For item 2, my concern is first when virDomainGetStats is the
right API. I think it probably *is* the right API, since I can't
think of a better way.

Should we however, be having a very special case VIR_DOMAIN_STATS_CACHE
group, or should we have something more generic.

For example, if I run 'perf event' I see

List of pre-defined events (to be used in -e):

  branch-instructions OR branches                    [Hardware event]
  branch-misses                                      [Hardware event]
  bus-cycles                                         [Hardware event]
  cache-misses                                       [Hardware event]
  cache-references                                   [Hardware event]
  cpu-cycles OR cycles                               [Hardware event]
  instructions                                       [Hardware event]
  ref-cycles                                         [Hardware event]
  stalled-cycles-frontend OR idle-cycles-frontend    [Hardware event]

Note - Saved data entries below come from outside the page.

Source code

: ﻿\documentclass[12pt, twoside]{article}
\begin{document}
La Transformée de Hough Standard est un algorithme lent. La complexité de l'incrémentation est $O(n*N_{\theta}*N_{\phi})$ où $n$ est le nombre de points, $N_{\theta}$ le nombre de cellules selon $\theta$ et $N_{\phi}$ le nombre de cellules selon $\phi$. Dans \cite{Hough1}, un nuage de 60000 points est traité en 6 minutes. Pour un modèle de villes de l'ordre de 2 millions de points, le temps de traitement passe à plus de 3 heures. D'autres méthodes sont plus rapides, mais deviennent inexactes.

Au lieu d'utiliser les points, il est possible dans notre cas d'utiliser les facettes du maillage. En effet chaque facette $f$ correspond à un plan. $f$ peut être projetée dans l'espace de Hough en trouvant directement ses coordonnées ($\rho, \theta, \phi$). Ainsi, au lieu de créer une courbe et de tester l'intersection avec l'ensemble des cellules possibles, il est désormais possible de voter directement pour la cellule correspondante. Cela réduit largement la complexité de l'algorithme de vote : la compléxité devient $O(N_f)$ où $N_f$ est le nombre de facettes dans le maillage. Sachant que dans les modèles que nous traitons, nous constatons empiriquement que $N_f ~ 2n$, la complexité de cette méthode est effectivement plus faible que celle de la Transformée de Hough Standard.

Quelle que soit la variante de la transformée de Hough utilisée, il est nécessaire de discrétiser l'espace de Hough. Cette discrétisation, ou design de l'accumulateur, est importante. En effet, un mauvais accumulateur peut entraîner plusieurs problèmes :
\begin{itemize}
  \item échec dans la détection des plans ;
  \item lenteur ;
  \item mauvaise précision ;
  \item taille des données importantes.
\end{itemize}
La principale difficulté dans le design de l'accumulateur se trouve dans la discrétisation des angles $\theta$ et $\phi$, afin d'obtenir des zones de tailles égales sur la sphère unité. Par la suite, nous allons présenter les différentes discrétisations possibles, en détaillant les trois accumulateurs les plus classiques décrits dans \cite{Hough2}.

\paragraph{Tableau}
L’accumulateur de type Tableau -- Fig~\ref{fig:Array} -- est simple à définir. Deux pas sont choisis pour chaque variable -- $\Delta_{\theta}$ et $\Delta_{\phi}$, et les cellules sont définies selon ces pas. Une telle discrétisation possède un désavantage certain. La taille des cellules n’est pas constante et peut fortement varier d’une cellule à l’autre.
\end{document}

  alignment-faults                                   [Software event]
  context-switches OR cs                             [Software event]
  cpu-clock                                          [Software event]
  cpu-migrations OR migrations                       [Software event]
  dummy                                              [Software event]
  emulation-faults                                   [Software event]
  major-faults                                       [Software event]
  minor-faults                                       [Software event]
  ...any many many more...

Does it make sense to extend the virDomainStats API to *only* deal with
reporting of 1 specific perf event that you care about right now. It
feels like it might be better if we did something more general purpose.

eg what if something wants to get 'major-faults' data in future ?
So we add a VIR_DOMAIN_STATS_MAJOR_FAULT enum item, etc.

Combining these two concerns, I think we might need 2 things

 - A new API to turn on/off collection of specific perf events

This could be something like

   virDomainGetPerfEvents(virDOmainPtr dom,
                          virTypedParameter params);

This would fill virTypedParameters with one entry for each
perf event, using the VIR_TYPED_PARAM_BOOLEAN type. A 'true'
value would indicate that event is enabled for the VM. A
corresponding

   virDomainSetPerfEvents(virDOmainPtr dom,
                          virTypedParameter params);

would enable you to toggle the flag, to enable/disable the
particular list of perf events you care about.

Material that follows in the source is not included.